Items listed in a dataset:
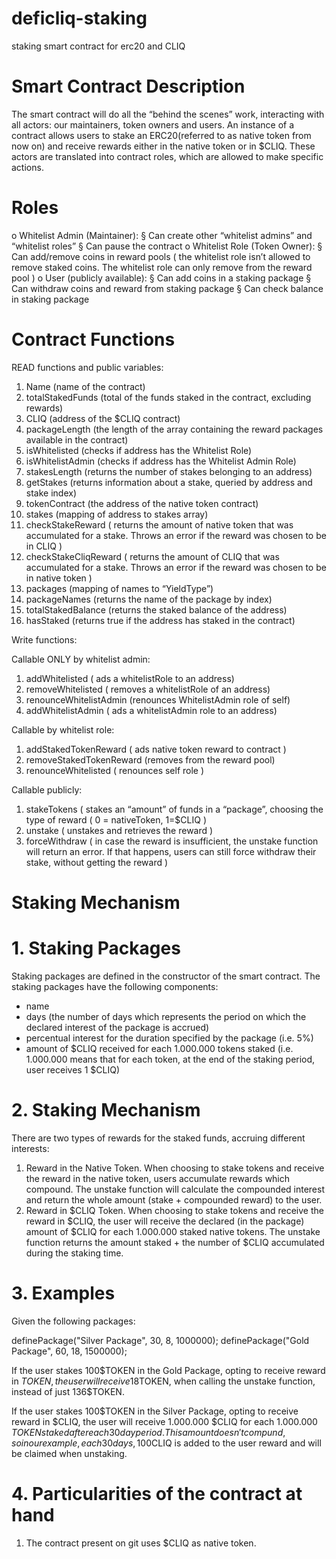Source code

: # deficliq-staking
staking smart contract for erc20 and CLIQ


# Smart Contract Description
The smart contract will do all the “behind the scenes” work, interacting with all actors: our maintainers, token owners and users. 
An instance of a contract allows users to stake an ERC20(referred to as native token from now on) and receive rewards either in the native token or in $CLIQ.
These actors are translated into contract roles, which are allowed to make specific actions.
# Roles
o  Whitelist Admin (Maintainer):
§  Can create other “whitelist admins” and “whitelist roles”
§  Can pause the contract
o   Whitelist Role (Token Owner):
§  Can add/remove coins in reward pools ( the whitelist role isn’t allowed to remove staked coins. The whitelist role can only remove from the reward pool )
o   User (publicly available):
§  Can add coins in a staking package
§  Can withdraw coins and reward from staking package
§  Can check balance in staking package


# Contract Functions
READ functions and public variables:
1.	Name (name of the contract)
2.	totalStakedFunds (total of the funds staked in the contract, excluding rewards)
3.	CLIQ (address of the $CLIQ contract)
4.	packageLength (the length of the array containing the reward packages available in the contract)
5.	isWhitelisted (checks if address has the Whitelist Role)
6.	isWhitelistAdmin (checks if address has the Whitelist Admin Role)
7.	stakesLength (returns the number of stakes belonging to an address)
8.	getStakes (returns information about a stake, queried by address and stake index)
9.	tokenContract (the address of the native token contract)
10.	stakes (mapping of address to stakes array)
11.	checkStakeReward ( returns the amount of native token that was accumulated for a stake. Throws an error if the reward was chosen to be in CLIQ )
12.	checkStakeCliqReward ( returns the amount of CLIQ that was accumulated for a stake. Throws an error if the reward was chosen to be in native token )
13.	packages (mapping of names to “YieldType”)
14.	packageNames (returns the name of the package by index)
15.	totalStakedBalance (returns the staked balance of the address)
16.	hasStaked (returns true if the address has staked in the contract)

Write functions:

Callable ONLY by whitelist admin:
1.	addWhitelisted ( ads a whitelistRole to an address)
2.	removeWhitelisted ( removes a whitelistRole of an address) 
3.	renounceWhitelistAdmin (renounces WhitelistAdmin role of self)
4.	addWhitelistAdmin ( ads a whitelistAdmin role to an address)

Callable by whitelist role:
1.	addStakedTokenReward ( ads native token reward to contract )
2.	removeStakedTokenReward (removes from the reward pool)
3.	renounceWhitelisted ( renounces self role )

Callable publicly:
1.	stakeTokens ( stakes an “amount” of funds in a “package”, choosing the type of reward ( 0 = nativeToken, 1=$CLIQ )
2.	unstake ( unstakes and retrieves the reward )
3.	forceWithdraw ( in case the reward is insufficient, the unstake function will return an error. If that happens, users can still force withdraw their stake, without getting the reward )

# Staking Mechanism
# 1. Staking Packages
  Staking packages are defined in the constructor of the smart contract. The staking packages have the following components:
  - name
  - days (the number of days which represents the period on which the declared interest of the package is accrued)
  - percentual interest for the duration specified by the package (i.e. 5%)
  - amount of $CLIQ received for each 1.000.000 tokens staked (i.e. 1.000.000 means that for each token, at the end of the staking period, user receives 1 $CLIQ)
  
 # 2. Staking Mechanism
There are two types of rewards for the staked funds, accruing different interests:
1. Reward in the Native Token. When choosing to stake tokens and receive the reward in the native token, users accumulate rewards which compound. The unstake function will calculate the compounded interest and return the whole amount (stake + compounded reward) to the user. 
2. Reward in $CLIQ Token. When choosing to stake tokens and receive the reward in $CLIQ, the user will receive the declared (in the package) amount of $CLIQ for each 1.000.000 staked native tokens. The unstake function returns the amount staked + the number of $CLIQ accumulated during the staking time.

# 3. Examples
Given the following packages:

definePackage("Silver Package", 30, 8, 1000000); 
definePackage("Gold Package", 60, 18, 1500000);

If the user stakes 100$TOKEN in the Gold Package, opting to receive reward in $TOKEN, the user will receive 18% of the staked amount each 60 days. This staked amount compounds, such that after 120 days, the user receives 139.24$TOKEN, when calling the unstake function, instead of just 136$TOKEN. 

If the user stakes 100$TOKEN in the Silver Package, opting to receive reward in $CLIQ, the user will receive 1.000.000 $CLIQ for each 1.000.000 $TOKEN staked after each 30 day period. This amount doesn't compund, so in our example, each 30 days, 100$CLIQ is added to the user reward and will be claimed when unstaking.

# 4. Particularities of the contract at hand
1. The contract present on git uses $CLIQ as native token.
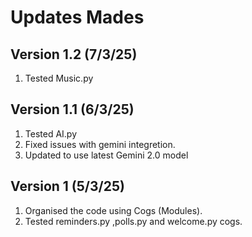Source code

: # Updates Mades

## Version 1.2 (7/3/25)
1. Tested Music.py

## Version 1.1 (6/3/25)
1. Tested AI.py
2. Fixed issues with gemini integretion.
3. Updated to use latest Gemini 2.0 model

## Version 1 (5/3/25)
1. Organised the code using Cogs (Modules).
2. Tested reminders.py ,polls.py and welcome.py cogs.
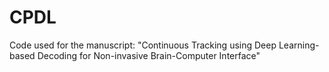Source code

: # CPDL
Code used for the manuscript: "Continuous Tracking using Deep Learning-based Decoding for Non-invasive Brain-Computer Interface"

**PROBLEM STATEMENT**
From the line with "3. Updated to use latest Gemini 2.0 model" down to the final line of the entries above, repeat each line exactly; omit the pictures.

**SOLUTION FOR THIS PROBLEM**
3. Updated to use latest Gemini 2.0 model

## Version 1 (5/3/25)
1. Organised the code using Cogs (Modules).
2. Tested reminders.py ,polls.py and welcome.py cogs.
Source code

: # CPDL
Code used for the manuscript: "Continuous Tracking using Deep Learning-based Decoding for Non-invasive Brain-Computer Interface"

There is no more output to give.